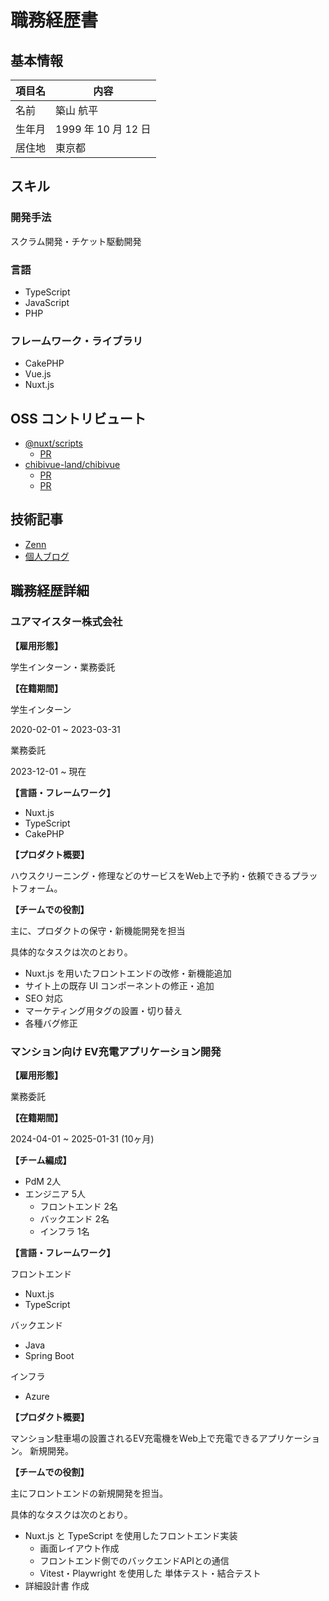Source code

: # 職務経歴書

## 基本情報

| 項目名 | 内容 |
| -------- | -------- |
| 名前 | 築山 航平 |
| 生年月 | 1999 年 10 月 12 日 |
| 居住地 | 東京都   |

## スキル

### 開発手法

スクラム開発・チケット駆動開発

### 言語

- TypeScript
- JavaScript
- PHP

### フレームワーク・ライブラリ

- CakePHP
- Vue.js
- Nuxt.js

## OSS コントリビュート

- [@nuxt/scripts](https://github.com/nuxt/scripts)
    - [PR](https://github.com/nuxt/scripts/pull/429)
- [chibivue-land/chibivue](https://github.com/chibivue-land/chibivue)
    - [PR](https://github.com/chibivue-land/chibivue/pull/266)
    - [PR](https://github.com/chibivue-land/chibivue/pull/510)

## 技術記事

- [Zenn](https://zenn.dev/tsukiyama3)
- [個人ブログ](https://tsukiyama.blog/)

## 職務経歴詳細

### ユアマイスター株式会社

**【雇用形態】**

学生インターン・業務委託

**【在籍期間】**

学生インターン

2020-02-01 ~ 2023-03-31

業務委託

2023-12-01 ~ 現在

**【言語・フレームワーク】**

- Nuxt.js
- TypeScript
- CakePHP

**【プロダクト概要】**

ハウスクリーニング・修理などのサービスをWeb上で予約・依頼できるプラットフォーム。

**【チームでの役割】**

主に、プロダクトの保守・新機能開発を担当

具体的なタスクは次のとおり。

- Nuxt.js を用いたフロントエンドの改修・新機能追加
- サイト上の既存 UI コンポーネントの修正・追加
- SEO 対応
- マーケティング用タグの設置・切り替え
- 各種バグ修正

### マンション向け EV充電アプリケーション開発

**【雇用形態】**

業務委託

**【在籍期間】**

2024-04-01 ~ 2025-01-31 (10ヶ月)

**【チーム編成】**

- PdM 2人
- エンジニア 5人
    - フロントエンド 2名
    - バックエンド 2名
    - インフラ 1名

**【言語・フレームワーク】**

フロントエンド

- Nuxt.js
- TypeScript

バックエンド

- Java
- Spring Boot

インフラ

- Azure

**【プロダクト概要】**

マンション駐車場の設置されるEV充電機をWeb上で充電できるアプリケーション。
新規開発。

**【チームでの役割】**

主にフロントエンドの新規開発を担当。

具体的なタスクは次のとおり。

- Nuxt.js と TypeScript を使用したフロントエンド実装
    - 画面レイアウト作成
    - フロントエンド側でのバックエンドAPIとの通信
    - Vitest・Playwright を使用した 単体テスト・結合テスト
- 詳細設計書 作成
▬▬▬▬▬▬▬▬▬▬
** WHAT YOU WILL DO **
All entries are to be retyped exactly. Omit any embedded images.

** EXPECTED OUTPUT **
Source code

: # 職務経歴書

## 基本情報

| 項目名 | 内容 |
| -------- | -------- |
| 名前 | 築山 航平 |
| 生年月 | 1999 年 10 月 12 日 |
| 居住地 | 東京都   |

## スキル

### 開発手法

スクラム開発・チケット駆動開発

### 言語

- TypeScript
- JavaScript
- PHP

### フレームワーク・ライブラリ

- CakePHP
- Vue.js
- Nuxt.js

## OSS コントリビュート

- [@nuxt/scripts](https://github.com/nuxt/scripts)
    - [PR](https://github.com/nuxt/scripts/pull/429)
- [chibivue-land/chibivue](https://github.com/chibivue-land/chibivue)
    - [PR](https://github.com/chibivue-land/chibivue/pull/266)
    - [PR](https://github.com/chibivue-land/chibivue/pull/510)

## 技術記事

- [Zenn](https://zenn.dev/tsukiyama3)
- [個人ブログ](https://tsukiyama.blog/)

## 職務経歴詳細

### ユアマイスター株式会社

**【雇用形態】**

学生インターン・業務委託

**【在籍期間】**

学生インターン

2020-02-01 ~ 2023-03-31

業務委託

2023-12-01 ~ 現在

**【言語・フレームワーク】**

- Nuxt.js
- TypeScript
- CakePHP

**【プロダクト概要】**

ハウスクリーニング・修理などのサービスをWeb上で予約・依頼できるプラットフォーム。

**【チームでの役割】**

主に、プロダクトの保守・新機能開発を担当

具体的なタスクは次のとおり。

- Nuxt.js を用いたフロントエンドの改修・新機能追加
- サイト上の既存 UI コンポーネントの修正・追加
- SEO 対応
- マーケティング用タグの設置・切り替え
- 各種バグ修正

### マンション向け EV充電アプリケーション開発

**【雇用形態】**

業務委託

**【在籍期間】**

2024-04-01 ~ 2025-01-31 (10ヶ月)

**【チーム編成】**

- PdM 2人
- エンジニア 5人
    - フロントエンド 2名
    - バックエンド 2名
    - インフラ 1名

**【言語・フレームワーク】**

フロントエンド

- Nuxt.js
- TypeScript

バックエンド

- Java
- Spring Boot

インフラ

- Azure

**【プロダクト概要】**

マンション駐車場の設置されるEV充電機をWeb上で充電できるアプリケーション。
新規開発。

**【チームでの役割】**

主にフロントエンドの新規開発を担当。

具体的なタスクは次のとおり。

- Nuxt.js と TypeScript を使用したフロントエンド実装
    - 画面レイアウト作成
    - フロントエンド側でのバックエンドAPIとの通信
    - Vitest・Playwright を使用した 単体テスト・結合テスト
- 詳細設計書 作成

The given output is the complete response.